In a previous article, we examined the potential capital gains tax benefits of positioning your business to be sold through Qualified Small Business Stock (QSBS). If you currently have a pass-through business and are looking to sell using this strategy, one of the requirements you’ll need to meet is converting to an C-corporation. Here’s an illustration of how the process could work.
1. The Smith family owns Company S, a pass-through operating business with gross assets of $20MM and a basis of $2MM.
2. Smith family decides they would like to sell the business within the next 5-7 years, allowing the second generation to benefit from the family wealth but not be tied to the family business.
3. Considering the Tax Cut and Jobs Act of 2017, the lack of a 199A deduction for their specified business, and a 5+ year timeline for a sale, the family’s advisor team makes a case for pursuing a QSBS exclusion on the sale of Company S.
4. The Smiths, through their advisors, open up Company C, an operating C-corporation.
5. Property of the pass-through is contributed in exchange for controlling (>80%) ownership interest in the C-corporation. Under rule 351(a) the transfer is not subject to income/capital gain/loss recognition.
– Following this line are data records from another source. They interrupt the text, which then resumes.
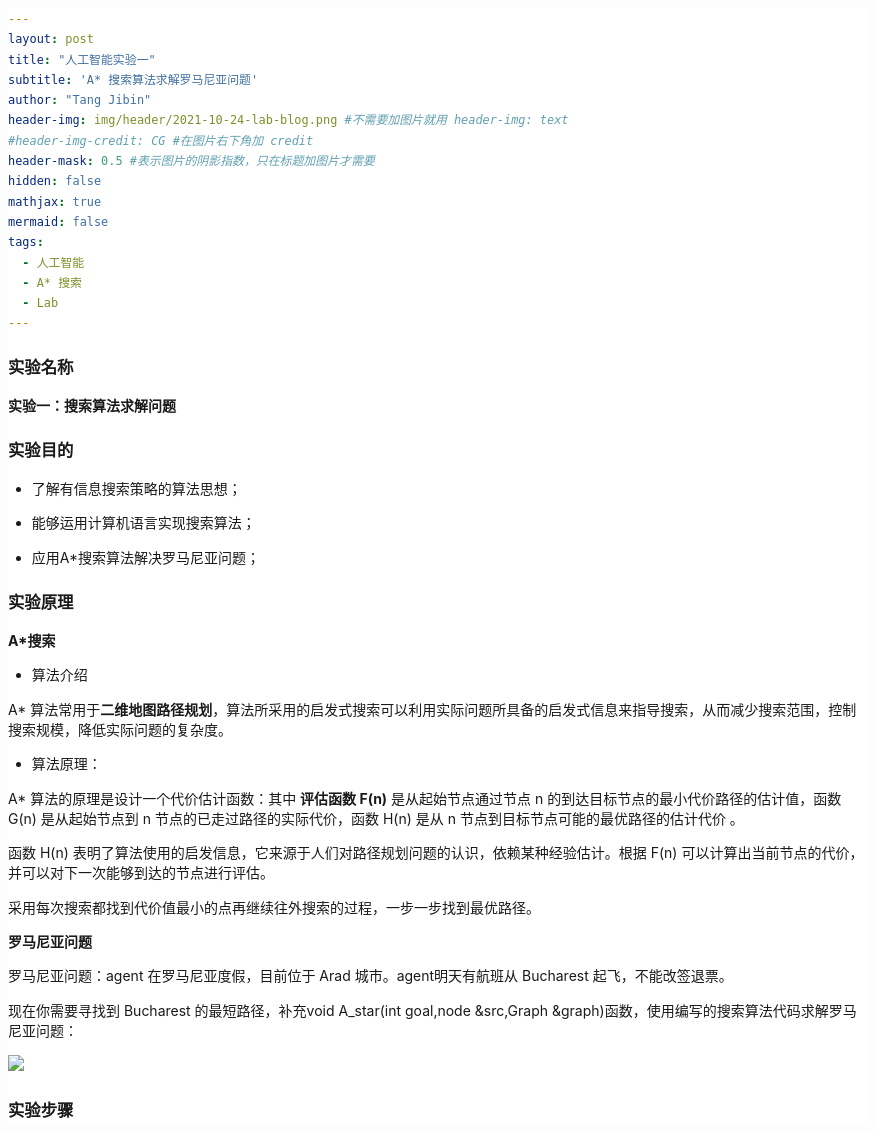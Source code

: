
 ```yaml
---
layout: post
title: "人工智能实验一"
subtitle: 'A* 搜索算法求解罗马尼亚问题'
author: "Tang Jibin"
header-img: img/header/2021-10-24-lab-blog.png #不需要加图片就用 header-img: text
#header-img-credit: CG #在图片右下角加 credit
header-mask: 0.5 #表示图片的阴影指数，只在标题加图片才需要
hidden: false
mathjax: true
mermaid: false
tags:
  - 人工智能
  - A* 搜索
  - Lab
---
```


### 实验名称

**实验一：搜索算法求解问题**

### 实验目的

- 了解有信息搜索策略的算法思想；

- 能够运用计算机语言实现搜索算法；

- 应用A*搜索算法解决罗马尼亚问题；

### 实验原理

**A*搜索**

- 算法介绍

A* 算法常用于**二维地图路径规划**，算法所采用的启发式搜索可以利用实际问题所具备的启发式信息来指导搜索，从而减少搜索范围，控制搜索规模，降低实际问题的复杂度。

- 算法原理：

A* 算法的原理是设计一个代价估计函数：其中 **评估函数 F(n)** 是从起始节点通过节点 n 的到达目标节点的最小代价路径的估计值，函数 G(n) 是从起始节点到 n 节点的已走过路径的实际代价，函数 H(n) 是从 n 节点到目标节点可能的最优路径的估计代价 。

函数 H(n) 表明了算法使用的启发信息，它来源于人们对路径规划问题的认识，依赖某种经验估计。根据 F(n) 可以计算出当前节点的代价，并可以对下一次能够到达的节点进行评估。

采用每次搜索都找到代价值最小的点再继续往外搜索的过程，一步一步找到最优路径。

**罗马尼亚问题**

罗马尼亚问题：agent 在罗马尼亚度假，目前位于 Arad 城市。agent明天有航班从 Bucharest 起飞，不能改签退票。

现在你需要寻找到 Bucharest 的最短路径，补充void A_star(int goal,node &src,Graph &graph)函数，使用编写的搜索算法代码求解罗马尼亚问题：

![](https://data.educoder.net/api/attachments/381065)

### 实验步骤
6. The family maintains the ownership of Company C through the holding Company S.
7. After 5 years, the Smith’s put Company C up for sale, with a basis of $3MM and gross assets of $20MM.
8. Company C is sold that year for $30MM, and no federal capital gains tax is paid because the sale proceeds, after closing costs, are less than 10x the basis in the company.
9. The cash is then distributed to the owners of the pass-through, with complete exclusion of all gains.
As always, it’s always crucial to work with experienced advisors who understand not only the nuances of these complicated tax regulations, but how converting your business and planning a succession with QSBS fit your broader life and financial goals.